Introversion

human personality trait involving a preference for quiet environments, especially while socializing
(Redirected from Introverted)

Introversion is a personality trait characteristic of those who are typically perceived as more reserved or reflective, particularly in contrast to their more extroverted counterparts. Some psychologists have characterized introverts as people who often find themselves mentally exhausted by prolonged periods of social interaction, and who instead generally prefer to take pleasure in more solitary activities such as reading, writing, using computers, hiking, etc.

QuotesEdit

  • Most schools and workplaces now organize workers and students into groups, believing that creativity and productivity comes from a gregarious place. This is nonsense, of course. From Darwin to Picasso to Dr.
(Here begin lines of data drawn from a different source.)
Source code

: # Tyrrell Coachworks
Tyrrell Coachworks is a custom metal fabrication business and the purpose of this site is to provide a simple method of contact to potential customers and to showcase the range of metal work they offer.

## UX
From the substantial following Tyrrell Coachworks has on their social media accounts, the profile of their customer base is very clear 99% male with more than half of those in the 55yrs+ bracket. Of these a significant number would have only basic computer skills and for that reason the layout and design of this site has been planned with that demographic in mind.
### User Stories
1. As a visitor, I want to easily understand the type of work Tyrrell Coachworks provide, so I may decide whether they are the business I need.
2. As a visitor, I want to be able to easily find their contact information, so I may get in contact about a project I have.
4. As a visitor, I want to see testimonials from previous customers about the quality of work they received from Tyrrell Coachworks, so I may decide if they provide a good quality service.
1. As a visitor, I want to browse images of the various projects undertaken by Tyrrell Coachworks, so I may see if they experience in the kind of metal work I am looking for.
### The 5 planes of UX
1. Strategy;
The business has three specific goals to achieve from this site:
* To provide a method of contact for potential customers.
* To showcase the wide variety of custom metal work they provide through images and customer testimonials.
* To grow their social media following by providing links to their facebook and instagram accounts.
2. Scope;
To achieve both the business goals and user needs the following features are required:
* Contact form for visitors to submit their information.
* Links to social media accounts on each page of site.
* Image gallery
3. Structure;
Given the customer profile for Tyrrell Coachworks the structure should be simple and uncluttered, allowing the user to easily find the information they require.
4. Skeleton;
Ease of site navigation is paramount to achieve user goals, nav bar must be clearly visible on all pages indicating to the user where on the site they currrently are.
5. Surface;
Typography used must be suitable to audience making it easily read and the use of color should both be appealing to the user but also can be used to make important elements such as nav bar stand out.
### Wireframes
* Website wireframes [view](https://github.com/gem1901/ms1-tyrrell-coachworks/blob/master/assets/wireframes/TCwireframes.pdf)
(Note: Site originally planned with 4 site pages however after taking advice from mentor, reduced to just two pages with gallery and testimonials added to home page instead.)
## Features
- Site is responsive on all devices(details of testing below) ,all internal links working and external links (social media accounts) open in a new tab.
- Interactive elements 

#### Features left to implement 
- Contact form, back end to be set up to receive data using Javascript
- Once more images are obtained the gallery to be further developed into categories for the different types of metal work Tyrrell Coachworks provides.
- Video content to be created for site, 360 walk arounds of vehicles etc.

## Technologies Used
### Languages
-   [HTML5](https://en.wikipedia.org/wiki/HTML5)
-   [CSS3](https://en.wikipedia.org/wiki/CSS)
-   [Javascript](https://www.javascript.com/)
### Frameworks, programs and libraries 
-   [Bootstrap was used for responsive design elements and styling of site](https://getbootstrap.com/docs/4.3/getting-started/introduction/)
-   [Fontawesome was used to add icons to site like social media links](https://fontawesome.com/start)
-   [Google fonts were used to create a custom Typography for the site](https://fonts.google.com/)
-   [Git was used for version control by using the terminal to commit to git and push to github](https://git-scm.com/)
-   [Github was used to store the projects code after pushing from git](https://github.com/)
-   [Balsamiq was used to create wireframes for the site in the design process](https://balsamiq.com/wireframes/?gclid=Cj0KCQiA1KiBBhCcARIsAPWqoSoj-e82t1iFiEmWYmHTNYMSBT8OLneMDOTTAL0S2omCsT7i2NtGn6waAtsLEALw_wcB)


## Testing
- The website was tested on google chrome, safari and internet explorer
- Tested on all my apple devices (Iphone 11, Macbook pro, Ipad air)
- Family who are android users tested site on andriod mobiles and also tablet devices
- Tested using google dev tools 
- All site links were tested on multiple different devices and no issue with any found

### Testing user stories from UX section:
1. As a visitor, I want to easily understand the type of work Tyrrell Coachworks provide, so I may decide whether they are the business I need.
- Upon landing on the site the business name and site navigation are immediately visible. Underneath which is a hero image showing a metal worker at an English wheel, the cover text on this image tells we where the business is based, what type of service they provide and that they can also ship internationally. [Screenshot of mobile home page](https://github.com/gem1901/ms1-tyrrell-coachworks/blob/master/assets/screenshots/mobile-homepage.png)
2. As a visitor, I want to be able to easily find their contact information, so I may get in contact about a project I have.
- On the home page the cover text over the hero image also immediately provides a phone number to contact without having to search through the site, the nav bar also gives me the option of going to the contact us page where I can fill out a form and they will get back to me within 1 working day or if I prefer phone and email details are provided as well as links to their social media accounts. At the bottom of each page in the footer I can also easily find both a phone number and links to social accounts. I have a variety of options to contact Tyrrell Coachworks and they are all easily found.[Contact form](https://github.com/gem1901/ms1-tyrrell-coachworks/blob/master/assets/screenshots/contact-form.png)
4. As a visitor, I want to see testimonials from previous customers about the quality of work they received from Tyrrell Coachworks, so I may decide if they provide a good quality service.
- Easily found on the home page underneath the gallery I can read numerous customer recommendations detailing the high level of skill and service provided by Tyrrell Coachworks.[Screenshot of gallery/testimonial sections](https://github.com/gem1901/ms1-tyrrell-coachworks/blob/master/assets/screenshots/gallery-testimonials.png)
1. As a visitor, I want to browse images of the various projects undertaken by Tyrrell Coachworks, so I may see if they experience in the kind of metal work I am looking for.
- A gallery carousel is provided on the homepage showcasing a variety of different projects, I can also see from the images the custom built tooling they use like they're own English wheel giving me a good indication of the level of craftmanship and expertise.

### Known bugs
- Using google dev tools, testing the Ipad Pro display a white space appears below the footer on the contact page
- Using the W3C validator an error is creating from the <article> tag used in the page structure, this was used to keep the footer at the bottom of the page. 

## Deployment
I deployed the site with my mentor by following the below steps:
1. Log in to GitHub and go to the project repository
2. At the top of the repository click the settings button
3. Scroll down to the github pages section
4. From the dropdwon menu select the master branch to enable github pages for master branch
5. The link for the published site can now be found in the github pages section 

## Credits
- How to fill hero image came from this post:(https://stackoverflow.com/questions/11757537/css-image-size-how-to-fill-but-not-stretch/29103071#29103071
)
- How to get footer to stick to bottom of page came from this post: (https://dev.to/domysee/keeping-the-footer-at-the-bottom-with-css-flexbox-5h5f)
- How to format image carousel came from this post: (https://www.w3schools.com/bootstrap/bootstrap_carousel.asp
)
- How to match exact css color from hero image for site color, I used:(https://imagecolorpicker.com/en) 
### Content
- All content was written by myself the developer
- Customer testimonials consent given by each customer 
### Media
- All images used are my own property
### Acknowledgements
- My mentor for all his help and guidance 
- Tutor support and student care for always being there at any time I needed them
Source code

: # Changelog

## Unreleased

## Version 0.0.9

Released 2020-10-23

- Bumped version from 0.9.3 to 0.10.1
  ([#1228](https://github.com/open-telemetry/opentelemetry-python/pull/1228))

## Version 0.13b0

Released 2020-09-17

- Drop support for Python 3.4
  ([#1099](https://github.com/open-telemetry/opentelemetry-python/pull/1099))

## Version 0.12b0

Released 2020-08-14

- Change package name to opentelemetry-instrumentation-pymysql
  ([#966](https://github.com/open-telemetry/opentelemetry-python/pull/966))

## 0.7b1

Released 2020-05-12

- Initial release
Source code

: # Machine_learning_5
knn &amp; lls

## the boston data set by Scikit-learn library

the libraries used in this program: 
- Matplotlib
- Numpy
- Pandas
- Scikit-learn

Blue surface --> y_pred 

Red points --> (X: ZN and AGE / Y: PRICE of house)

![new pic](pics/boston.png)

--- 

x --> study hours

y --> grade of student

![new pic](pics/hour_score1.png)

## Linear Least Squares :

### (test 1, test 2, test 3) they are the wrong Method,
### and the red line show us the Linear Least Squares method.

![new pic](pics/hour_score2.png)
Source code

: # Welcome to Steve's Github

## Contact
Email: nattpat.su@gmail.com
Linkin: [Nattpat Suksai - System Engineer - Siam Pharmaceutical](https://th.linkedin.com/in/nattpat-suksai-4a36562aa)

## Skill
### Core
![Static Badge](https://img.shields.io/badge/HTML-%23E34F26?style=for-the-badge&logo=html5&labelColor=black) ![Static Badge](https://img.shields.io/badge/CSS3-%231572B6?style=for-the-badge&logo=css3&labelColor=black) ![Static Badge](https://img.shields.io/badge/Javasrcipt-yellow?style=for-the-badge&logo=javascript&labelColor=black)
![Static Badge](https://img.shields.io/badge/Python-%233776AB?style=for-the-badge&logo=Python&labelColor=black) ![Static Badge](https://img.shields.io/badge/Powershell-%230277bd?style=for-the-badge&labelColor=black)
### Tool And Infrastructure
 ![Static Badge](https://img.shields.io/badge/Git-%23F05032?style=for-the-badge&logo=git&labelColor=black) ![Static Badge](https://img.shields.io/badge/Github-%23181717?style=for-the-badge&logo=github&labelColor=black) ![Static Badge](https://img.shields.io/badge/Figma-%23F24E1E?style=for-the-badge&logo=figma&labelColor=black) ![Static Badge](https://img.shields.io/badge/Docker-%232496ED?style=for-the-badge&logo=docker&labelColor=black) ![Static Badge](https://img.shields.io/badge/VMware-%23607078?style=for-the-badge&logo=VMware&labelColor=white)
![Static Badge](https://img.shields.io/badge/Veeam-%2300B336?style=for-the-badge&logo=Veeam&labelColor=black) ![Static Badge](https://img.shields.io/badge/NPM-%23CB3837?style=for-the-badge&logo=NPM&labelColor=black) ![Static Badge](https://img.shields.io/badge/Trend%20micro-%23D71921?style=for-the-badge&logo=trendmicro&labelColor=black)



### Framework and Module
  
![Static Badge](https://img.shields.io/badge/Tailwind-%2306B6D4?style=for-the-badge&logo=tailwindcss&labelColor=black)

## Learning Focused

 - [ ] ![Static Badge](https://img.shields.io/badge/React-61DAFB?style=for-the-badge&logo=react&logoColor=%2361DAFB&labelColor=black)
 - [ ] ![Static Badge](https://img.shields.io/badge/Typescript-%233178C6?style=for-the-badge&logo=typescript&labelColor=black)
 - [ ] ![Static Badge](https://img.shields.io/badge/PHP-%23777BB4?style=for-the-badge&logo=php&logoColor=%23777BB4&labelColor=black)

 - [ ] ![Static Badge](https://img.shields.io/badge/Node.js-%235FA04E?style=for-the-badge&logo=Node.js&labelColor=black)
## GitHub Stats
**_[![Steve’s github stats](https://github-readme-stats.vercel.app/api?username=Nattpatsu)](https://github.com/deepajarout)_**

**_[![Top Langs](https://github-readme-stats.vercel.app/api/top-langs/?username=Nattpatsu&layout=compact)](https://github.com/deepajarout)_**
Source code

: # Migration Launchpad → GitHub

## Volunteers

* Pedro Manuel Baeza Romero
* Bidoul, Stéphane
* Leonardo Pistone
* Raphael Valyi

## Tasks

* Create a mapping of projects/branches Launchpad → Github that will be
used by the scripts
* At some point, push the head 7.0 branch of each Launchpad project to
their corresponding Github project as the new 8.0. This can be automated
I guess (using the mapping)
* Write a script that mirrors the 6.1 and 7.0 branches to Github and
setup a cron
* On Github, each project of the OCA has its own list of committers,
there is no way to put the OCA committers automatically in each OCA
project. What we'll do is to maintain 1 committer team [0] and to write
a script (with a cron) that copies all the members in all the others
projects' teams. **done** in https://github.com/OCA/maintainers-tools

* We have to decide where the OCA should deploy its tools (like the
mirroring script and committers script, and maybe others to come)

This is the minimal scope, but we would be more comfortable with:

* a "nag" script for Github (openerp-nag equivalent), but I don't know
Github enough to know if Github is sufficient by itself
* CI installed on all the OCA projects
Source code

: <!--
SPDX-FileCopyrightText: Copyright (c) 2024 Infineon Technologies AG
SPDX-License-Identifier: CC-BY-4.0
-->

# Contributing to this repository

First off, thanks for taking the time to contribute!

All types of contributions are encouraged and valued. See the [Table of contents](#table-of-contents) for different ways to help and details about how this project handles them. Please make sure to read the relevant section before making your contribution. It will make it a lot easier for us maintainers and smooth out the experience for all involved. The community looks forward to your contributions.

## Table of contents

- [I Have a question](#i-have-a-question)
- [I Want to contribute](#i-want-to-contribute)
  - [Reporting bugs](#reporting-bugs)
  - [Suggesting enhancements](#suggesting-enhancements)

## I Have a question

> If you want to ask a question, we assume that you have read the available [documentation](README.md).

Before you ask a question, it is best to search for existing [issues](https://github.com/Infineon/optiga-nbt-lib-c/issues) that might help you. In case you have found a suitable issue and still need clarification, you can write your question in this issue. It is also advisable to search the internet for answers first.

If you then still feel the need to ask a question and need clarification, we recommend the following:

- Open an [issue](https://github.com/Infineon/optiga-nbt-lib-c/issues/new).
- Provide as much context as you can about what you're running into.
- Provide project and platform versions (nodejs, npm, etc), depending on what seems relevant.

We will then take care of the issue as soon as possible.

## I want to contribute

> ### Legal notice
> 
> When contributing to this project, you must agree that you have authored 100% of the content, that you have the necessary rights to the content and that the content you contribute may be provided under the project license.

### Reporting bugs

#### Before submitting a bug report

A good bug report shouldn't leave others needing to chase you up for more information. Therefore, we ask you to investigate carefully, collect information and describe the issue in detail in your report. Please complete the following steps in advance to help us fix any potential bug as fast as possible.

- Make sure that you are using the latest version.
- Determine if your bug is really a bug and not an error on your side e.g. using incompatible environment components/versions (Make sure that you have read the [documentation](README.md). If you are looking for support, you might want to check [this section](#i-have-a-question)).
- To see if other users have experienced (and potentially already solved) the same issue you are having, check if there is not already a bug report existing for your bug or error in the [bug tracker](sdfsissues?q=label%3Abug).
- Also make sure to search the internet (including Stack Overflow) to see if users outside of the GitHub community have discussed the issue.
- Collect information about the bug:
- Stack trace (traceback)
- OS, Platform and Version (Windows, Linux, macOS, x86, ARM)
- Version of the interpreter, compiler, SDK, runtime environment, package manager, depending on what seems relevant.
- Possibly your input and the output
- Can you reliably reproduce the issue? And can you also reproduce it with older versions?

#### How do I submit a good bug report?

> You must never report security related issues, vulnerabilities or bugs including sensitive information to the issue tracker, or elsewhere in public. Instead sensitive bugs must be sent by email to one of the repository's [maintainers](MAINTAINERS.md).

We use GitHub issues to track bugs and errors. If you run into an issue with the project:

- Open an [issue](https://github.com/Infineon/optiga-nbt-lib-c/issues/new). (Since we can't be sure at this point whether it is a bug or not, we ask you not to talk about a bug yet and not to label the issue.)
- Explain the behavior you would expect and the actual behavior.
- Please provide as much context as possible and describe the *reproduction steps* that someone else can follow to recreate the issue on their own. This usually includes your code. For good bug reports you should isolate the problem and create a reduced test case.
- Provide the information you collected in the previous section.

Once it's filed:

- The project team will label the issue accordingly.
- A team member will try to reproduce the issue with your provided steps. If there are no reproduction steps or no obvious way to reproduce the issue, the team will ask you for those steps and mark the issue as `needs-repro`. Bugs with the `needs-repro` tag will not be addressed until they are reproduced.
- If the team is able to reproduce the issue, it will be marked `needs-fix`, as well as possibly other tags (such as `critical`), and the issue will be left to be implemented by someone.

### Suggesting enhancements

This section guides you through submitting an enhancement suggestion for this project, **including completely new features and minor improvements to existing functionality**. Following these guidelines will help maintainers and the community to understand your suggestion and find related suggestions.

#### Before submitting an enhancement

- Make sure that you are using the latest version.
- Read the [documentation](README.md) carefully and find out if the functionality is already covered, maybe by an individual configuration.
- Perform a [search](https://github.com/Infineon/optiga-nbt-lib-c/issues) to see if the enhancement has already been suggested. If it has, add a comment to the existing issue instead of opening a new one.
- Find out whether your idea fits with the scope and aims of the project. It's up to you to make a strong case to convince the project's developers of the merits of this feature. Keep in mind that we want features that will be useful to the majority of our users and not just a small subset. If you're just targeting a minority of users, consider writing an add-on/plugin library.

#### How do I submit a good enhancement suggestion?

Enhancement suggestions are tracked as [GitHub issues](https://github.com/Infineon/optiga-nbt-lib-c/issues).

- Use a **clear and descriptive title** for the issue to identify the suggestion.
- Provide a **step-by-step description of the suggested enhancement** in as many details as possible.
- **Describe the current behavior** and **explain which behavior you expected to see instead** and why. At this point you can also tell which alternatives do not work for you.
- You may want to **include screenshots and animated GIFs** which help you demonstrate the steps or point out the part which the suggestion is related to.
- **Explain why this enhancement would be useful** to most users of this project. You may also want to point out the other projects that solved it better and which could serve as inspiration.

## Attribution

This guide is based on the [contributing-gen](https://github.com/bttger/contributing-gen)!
Seuss, our greatest thinkers have often worked in solitude.
  • Introversion has its annoying qualities, too, of course. ...But I also believe that introversion is my greatest strength. I have such a strong inner life that I’m never bored and only occasionally lonely. No matter what mayhem is happening around me, I know I can always turn inward. In our culture, snails are not considered valiant animals – we are constantly exhorting people to “come out of their shells” – but there’s a lot to be said for taking your home with you wherever you go.
  • Introverts are driven to distraction by the semi-internal dialogue extroverts tend to conduct. Introverts don't outwardly complain, instead roll their eyes and silently curse the darkness.
    • Thomas P. Crouser, Why Should Extroverts Make All the Money? (June, 1999).
  • Do you know someone who needs hours alone every day? Who loves quiet conversations about feelings or ideas, and can give a dynamite presentation to a big audience, but seems awkward in groups and maladroit at small talk? Who has to be dragged to parties and then needs the rest of the day to recuperate? Who growls or scowls or grunts or winces when accosted with pleasantries by people who are just trying to be nice? ... If you answered yes to these questions, chances are that you have an introvert on your hands.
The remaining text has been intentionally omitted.